Amazon recently acquired Twitch TV. Is this the solution?
Recent changes in TwitchTV’s copyright policy has caused something of an uproar in the streaming community, more proactive policing of the use of copyrighted music has caused numerous streams (and their existing VODs) to have their audio muted to prevent a copyright claim based upon the unauthorized use of music. Before we get up in arms over this policy, a quick aside on copyright law might be in order.
One of the exclusive rights granted by copyright law is the right to publicly perform your work. The “public” limitation is the reason that you can’t be sued for playing a new album in your house to your guests. When you invite a few hundred (or thousand) strangers to watch you stream your gameplay, however, the public/private distinction becomes pretty clear – this is now a public performance. Yes, that also means that the playing of the game itself constitutes a public performance (and is therefore copyright infringement!), but the developers of many popular games have issued blanket licenses allowing streaming, but that’s another conversation for another time. Those developers, however, have no authority to grant their streamers the right to, for example, add Pandora-provided music to their stream. It therefore follows that Twitch has been well within its rights to step up its policing efforts to prevent lawsuits from the major audio distributors, like BMG or EMI.
Speaking of BMG and EMI, that brings us to the whole “point” of this analysis – with Amazon’s acquisition of TwitchTV, the policing of copyright claims through the Digital Millennium Copyright Act (DMCA) becomes even more important – those are some deep pockets, which is a powerful incentive for the legal departments of these music distributors and copyright holders. So, what is Amazon/Twitch to do? One solution would be the further restriction and policing of streaming content. Naturally, this will not be popular, especially within an industry with some incredibly passionate and vocal fans. Push too far with content restrictions and Twitch would likely find itself the target of the ire of thousands of gaming fans.

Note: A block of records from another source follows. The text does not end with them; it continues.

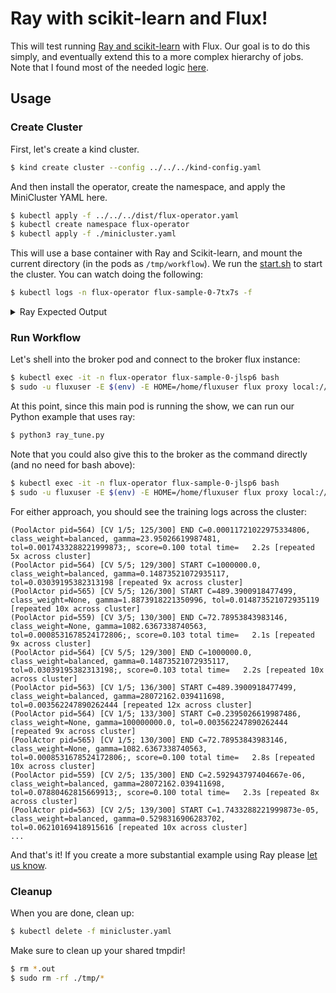 # Ray with scikit-learn and Flux!

This will test running [Ray and scikit-learn](https://docs.ray.io/en/latest/ray-more-libs/joblib.html) with Flux.
Our goal is to do this simply, and eventually extend this to a more complex hierarchy of jobs.
Note that I found most of the needed logic [here](https://docs.ray.io/en/latest/cluster/vms/user-guides/launching-clusters/on-premises.html#on-prem).

## Usage

### Create Cluster

First, let's create a kind cluster.

```bash
$ kind create cluster --config ../../../kind-config.yaml
```

And then install the operator, create the namespace, and apply the MiniCluster YAML here.

```bash
$ kubectl apply -f ../../../dist/flux-operator.yaml
$ kubectl create namespace flux-operator
$ kubectl apply -f ./minicluster.yaml
```

This will use a base container with Ray and Scikit-learn, and mount
the current directory (in the pods as `/tmp/workflow`). We run the [start.sh](start.sh)
to start the cluster. You can watch doing the following:

```bash
$ kubectl logs -n flux-operator flux-sample-0-7tx7s -f
```

<details>

<summary>Ray Expected Output</summary>

```console
2023-05-10 22:52:44,254 INFO scripts.py:892 -- Local node IP: 10.244.0.57
2023-05-10 22:52:47,567 SUCC scripts.py:904 -- --------------------
2023-05-10 22:52:47,567 SUCC scripts.py:905 -- Ray runtime started.
2023-05-10 22:52:47,567 SUCC scripts.py:906 -- --------------------
2023-05-10 22:52:47,567 INFO scripts.py:908 -- To terminate the Ray runtime, run
2023-05-10 22:52:47,567 INFO scripts.py:909 --   ray stop
2023-05-10 22:52:44,300 INFO usage_lib.py:372 -- Usage stats collection is disabled.
2023-05-10 22:52:44,300 INFO scripts.py:710 -- Local node IP: flux-sample-0.flux-service.flux-operator.svc.cluster.local
2023-05-10 22:52:47,605 SUCC scripts.py:747 -- --------------------
2023-05-10 22:52:47,605 SUCC scripts.py:748 -- Ray runtime started.
2023-05-10 22:52:47,605 SUCC scripts.py:749 -- --------------------
2023-05-10 22:52:47,605 INFO scripts.py:751 -- Next steps
2023-05-10 22:52:47,605 INFO scripts.py:754 -- To add another node to this Ray cluster, run
2023-05-10 22:52:47,605 INFO scripts.py:757 --   ray start --address='flux-sample-0.flux-service.flux-operator.svc.cluster.local:6379'
2023-05-10 22:52:47,605 INFO scripts.py:766 -- To connect to this Ray cluster:
2023-05-10 22:52:47,605 INFO scripts.py:768 -- import ray
2023-05-10 22:52:47,606 INFO scripts.py:769 -- ray.init(_node_ip_address='flux-sample-0.flux-service.flux-operator.svc.cluster.local')
2023-05-10 22:52:47,606 INFO scripts.py:781 -- To submit a Ray job using the Ray Jobs CLI:
2023-05-10 22:52:47,606 INFO scripts.py:782 --   RAY_ADDRESS='http://127.0.0.1:8265' ray job submit --working-dir . -- python my_script.py
2023-05-10 22:52:47,622 INFO scripts.py:791 -- See https://docs.ray.io/en/latest/cluster/running-applications/job-submission/index.html 
2023-05-10 22:52:47,622 INFO scripts.py:795 -- for more information on submitting Ray jobs to the Ray cluster.
2023-05-10 22:52:47,622 INFO scripts.py:800 -- To terminate the Ray runtime, run
2023-05-10 22:52:47,622 INFO scripts.py:801 --   ray stop
2023-05-10 22:52:47,622 INFO scripts.py:804 -- To view the status of the cluster, use
2023-05-10 22:52:47,623 INFO scripts.py:805 --   ray status
2023-05-10 22:52:47,623 INFO scripts.py:809 -- To monitor and debug Ray, view the dashboard at 
2023-05-10 22:52:47,623 INFO scripts.py:810 --   127.0.0.1:8265
2023-05-10 22:52:47,623 INFO scripts.py:817 -- If connection to the dashboard fails, check your firewall settings and network configuration.
2023-05-10 22:52:44,270 INFO scripts.py:892 -- Local node IP: 10.244.0.59
2023-05-10 22:52:47,654 SUCC scripts.py:904 -- --------------------
2023-05-10 22:52:47,654 SUCC scripts.py:905 -- Ray runtime started.
2023-05-10 22:52:47,655 SUCC scripts.py:906 -- --------------------
2023-05-10 22:52:47,655 INFO scripts.py:908 -- To terminate the Ray runtime, run
2023-05-10 22:52:47,655 INFO scripts.py:909 --   ray stop
[2023-05-10 22:52:47,666 I 108 108] global_state_accessor.cc:356: This node has an IP address of 10.244.0.56, but we cannot find a local Raylet with the same address. This can happen when you connect to the Ray cluster with a different IP address or when connecting to a container.
2023-05-10 22:52:44,305 INFO scripts.py:892 -- Local node IP: 10.244.0.56
2023-05-10 22:52:47,718 SUCC scripts.py:904 -- --------------------
2023-05-10 22:52:47,719 SUCC scripts.py:905 -- Ray runtime started.
2023-05-10 22:52:47,719 SUCC scripts.py:906 -- --------------------
2023-05-10 22:52:47,719 INFO scripts.py:908 -- To terminate the Ray runtime, run
2023-05-10 22:52:47,719 INFO scripts.py:909 --   ray stop
```

</details>

### Run Workflow

Let's shell into the broker pod and connect to the broker flux instance:

```bash
$ kubectl exec -it -n flux-operator flux-sample-0-jlsp6 bash
$ sudo -u fluxuser -E $(env) -E HOME=/home/fluxuser flux proxy local:///run/flux/local bash
```

At this point, since this main pod is running the show, we can run our Python example that
uses ray:

```bash
$ python3 ray_tune.py
```

Note that you could also give this to the broker as the command directly (and no need for bash above):

```bash
$ kubectl exec -it -n flux-operator flux-sample-0-jlsp6 bash
$ sudo -u fluxuser -E $(env) -E HOME=/home/fluxuser flux proxy local:///run/flux/local python3 ray_tune.py
```
For either approach, you should see the training logs across the cluster:

```console
(PoolActor pid=564) [CV 1/5; 125/300] END C=0.00011721022975334806, class_weight=balanced, gamma=23.95026619987481, tol=0.0017433288221999873;, score=0.100 total time=   2.2s [repeated 5x across cluster]
(PoolActor pid=564) [CV 5/5; 129/300] START C=1000000.0, class_weight=balanced, gamma=0.14873521072935117, tol=0.03039195382313198 [repeated 9x across cluster]
(PoolActor pid=565) [CV 5/5; 126/300] START C=489.3900918477499, class_weight=None, gamma=1.8873918221350996, tol=0.014873521072935119 [repeated 10x across cluster]
(PoolActor pid=559) [CV 3/5; 130/300] END C=72.78953843983146, class_weight=None, gamma=1082.6367338740563, tol=0.0008531678524172806;, score=0.103 total time=   2.1s [repeated 9x across cluster]
(PoolActor pid=564) [CV 5/5; 129/300] END C=1000000.0, class_weight=balanced, gamma=0.14873521072935117, tol=0.03039195382313198;, score=0.103 total time=   2.2s [repeated 10x across cluster]
(PoolActor pid=563) [CV 1/5; 136/300] START C=489.3900918477499, class_weight=balanced, gamma=28072162.039411698, tol=0.003562247890262444 [repeated 12x across cluster]
(PoolActor pid=564) [CV 1/5; 133/300] START C=0.2395026619987486, class_weight=None, gamma=100000000.0, tol=0.003562247890262444 [repeated 9x across cluster]
(PoolActor pid=565) [CV 1/5; 130/300] END C=72.78953843983146, class_weight=None, gamma=1082.6367338740563, tol=0.0008531678524172806;, score=0.100 total time=   2.8s [repeated 10x across cluster]
(PoolActor pid=559) [CV 2/5; 135/300] END C=2.592943797404667e-06, class_weight=balanced, gamma=28072162.039411698, tol=0.07880462815669913;, score=0.100 total time=   2.3s [repeated 8x across cluster]
(PoolActor pid=563) [CV 2/5; 139/300] START C=1.7433288221999873e-05, class_weight=balanced, gamma=0.5298316906283702, tol=0.06210169418915616 [repeated 10x across cluster]
...
```

And that's it! If you create a more substantial example using Ray please [let us know](https://github.com/flux-framework/flux-operator/issues).

### Cleanup

When you are done, clean up:

```bash
$ kubectl delete -f minicluster.yaml
```

Make sure to clean up your shared tmpdir!

```bash
$ rm *.out
$ sudo rm -rf ./tmp/*
```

Another solution is far simpler, and would likely only further legitimize the growing streaming industry. Amazon paid a staggering $1.1 billion for Twitch, so there is clearly money to be made. Amazon need only engage the major music distributors and work out a licensing arrangement by which streamers may publicly perform their copyrighted works alongside their game of choice. This sort of arrangement is not entirely unprecedented, public forums like bars, theme parks, and malls often enter into licensing arrangements for the use of music on their premises, avoiding infringement on public performance grounds. In the end, for better or worse video game streaming is now part of Amazon’s business model – time for this infant industry to grow up.